§ **Description of the task**
Report each line of the entries below that includes "literature".

---------- Data for the task

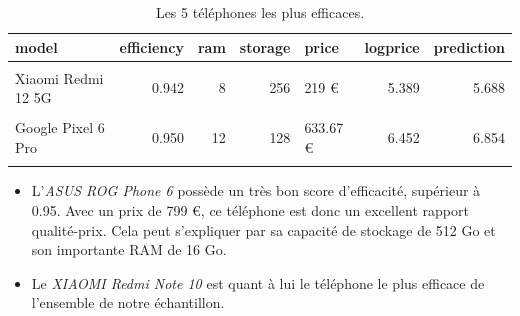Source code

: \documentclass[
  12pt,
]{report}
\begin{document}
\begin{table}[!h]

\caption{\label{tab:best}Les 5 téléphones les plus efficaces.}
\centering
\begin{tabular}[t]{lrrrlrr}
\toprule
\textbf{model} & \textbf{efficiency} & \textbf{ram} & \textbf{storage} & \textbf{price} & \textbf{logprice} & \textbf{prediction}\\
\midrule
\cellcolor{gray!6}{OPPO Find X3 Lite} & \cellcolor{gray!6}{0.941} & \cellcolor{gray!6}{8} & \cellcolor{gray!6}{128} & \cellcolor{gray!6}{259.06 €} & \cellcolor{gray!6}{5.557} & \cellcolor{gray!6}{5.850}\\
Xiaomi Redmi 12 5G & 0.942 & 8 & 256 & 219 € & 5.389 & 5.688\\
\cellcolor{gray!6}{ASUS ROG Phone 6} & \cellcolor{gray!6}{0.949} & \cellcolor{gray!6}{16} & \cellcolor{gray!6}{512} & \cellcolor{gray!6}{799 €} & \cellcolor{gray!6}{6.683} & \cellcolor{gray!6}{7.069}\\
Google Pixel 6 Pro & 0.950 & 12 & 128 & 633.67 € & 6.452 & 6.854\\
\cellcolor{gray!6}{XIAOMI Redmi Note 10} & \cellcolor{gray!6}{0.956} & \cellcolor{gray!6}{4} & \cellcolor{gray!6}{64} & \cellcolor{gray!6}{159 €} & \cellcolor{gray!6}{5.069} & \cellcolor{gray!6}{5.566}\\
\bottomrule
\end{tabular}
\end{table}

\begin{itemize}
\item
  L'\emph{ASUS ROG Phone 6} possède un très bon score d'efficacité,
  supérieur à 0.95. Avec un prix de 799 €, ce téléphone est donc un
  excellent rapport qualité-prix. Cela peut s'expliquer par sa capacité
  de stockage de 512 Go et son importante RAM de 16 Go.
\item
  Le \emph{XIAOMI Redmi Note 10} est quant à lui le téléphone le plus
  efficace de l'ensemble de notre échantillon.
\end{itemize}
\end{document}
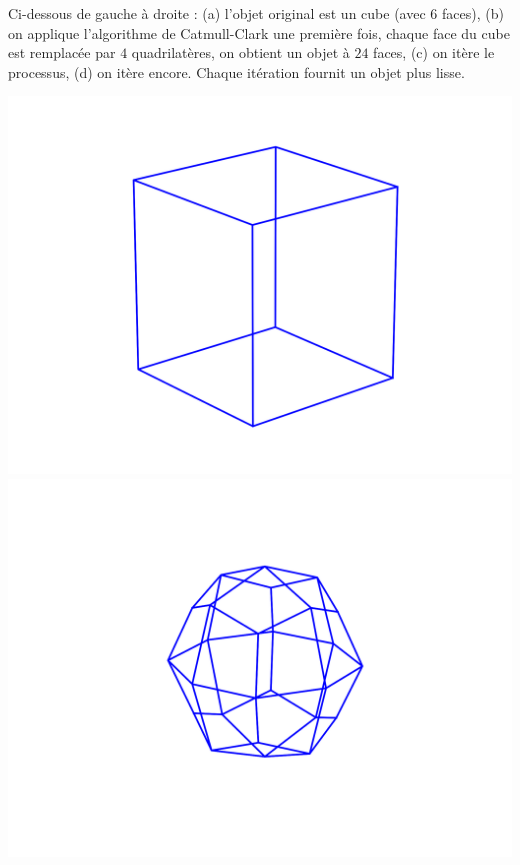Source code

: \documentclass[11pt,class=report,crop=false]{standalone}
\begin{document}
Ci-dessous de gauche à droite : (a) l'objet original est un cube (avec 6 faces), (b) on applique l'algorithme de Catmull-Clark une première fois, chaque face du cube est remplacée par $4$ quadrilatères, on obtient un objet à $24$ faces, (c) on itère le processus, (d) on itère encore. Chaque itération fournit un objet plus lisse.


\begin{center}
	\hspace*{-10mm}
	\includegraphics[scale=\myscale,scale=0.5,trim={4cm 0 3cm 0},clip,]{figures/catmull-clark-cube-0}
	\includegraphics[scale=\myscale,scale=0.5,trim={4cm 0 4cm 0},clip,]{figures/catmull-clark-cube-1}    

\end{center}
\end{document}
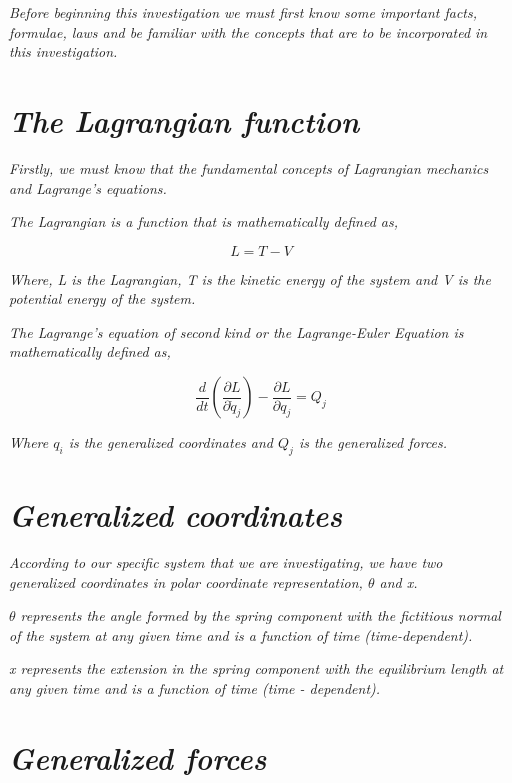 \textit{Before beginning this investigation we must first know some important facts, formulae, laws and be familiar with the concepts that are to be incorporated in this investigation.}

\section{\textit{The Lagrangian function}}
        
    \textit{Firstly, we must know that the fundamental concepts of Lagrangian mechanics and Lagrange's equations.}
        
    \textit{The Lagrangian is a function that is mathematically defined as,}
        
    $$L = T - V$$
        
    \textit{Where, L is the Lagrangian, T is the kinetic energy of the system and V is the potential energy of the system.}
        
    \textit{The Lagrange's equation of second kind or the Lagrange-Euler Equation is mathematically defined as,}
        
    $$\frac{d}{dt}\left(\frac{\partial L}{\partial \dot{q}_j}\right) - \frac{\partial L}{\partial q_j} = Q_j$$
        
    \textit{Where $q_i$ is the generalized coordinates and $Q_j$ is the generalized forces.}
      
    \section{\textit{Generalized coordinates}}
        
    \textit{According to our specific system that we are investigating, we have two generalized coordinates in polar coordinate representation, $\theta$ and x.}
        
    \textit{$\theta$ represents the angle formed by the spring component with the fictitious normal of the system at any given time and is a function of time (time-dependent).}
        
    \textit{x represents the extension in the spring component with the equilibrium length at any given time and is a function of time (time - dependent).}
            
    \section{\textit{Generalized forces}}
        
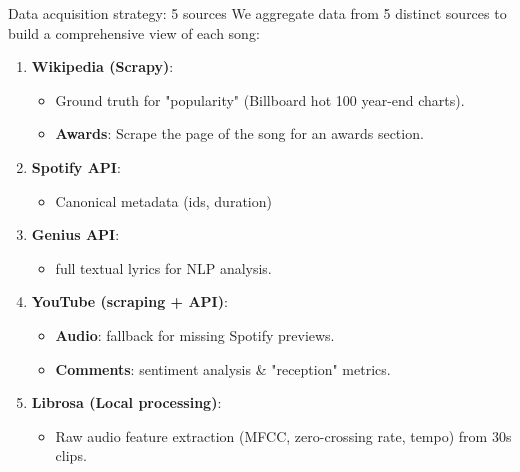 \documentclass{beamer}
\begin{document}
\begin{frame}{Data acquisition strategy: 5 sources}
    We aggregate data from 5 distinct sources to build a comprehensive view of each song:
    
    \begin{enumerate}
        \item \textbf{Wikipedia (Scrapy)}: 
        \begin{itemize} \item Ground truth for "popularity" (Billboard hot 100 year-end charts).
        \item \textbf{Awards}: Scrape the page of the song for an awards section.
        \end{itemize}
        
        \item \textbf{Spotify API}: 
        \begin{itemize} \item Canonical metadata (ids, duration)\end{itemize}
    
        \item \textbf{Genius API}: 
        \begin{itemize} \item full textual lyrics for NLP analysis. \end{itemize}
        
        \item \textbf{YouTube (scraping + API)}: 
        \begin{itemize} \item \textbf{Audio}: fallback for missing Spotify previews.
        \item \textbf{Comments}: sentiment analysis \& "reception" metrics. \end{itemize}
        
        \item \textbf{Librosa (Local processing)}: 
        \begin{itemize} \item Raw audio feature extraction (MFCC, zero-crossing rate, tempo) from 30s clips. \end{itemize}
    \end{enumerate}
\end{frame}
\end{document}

--------------------
---------- Data for the task

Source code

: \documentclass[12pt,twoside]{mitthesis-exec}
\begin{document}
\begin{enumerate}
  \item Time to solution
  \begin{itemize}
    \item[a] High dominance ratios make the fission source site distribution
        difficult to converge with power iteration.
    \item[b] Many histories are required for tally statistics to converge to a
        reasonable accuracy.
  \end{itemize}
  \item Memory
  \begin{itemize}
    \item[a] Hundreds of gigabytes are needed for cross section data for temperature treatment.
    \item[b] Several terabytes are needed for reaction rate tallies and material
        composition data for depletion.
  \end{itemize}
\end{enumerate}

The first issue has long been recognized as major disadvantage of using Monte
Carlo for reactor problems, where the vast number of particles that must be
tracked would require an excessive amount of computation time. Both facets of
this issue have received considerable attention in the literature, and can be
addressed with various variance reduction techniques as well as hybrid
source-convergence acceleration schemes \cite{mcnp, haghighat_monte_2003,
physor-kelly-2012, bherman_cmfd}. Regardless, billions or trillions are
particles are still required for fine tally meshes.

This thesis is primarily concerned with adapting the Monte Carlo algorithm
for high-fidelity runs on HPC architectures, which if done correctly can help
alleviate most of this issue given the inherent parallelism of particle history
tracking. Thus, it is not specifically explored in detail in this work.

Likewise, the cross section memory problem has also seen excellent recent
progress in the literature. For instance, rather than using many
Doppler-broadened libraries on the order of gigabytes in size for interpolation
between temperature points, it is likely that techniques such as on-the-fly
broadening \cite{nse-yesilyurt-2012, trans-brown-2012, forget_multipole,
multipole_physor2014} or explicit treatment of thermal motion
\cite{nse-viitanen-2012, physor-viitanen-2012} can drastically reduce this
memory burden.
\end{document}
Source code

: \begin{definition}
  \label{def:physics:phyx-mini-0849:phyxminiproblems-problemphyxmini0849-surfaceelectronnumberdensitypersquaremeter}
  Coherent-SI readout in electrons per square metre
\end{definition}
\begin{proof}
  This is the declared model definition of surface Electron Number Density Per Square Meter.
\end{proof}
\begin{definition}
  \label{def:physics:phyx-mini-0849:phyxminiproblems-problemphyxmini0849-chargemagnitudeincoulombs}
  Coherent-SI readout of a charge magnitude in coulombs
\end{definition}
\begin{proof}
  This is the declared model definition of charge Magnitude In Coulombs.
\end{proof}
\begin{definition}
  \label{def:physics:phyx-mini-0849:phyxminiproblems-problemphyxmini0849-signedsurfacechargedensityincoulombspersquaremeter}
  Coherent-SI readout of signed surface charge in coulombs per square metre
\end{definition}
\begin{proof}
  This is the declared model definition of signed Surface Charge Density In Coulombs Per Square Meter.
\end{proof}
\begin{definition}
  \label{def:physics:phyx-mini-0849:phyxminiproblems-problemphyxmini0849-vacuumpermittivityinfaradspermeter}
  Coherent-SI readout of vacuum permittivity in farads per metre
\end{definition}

--------------------

§ **Output of the task**
this issue have received considerable attention in the literature, and can be
progress in the literature. For instance, rather than using many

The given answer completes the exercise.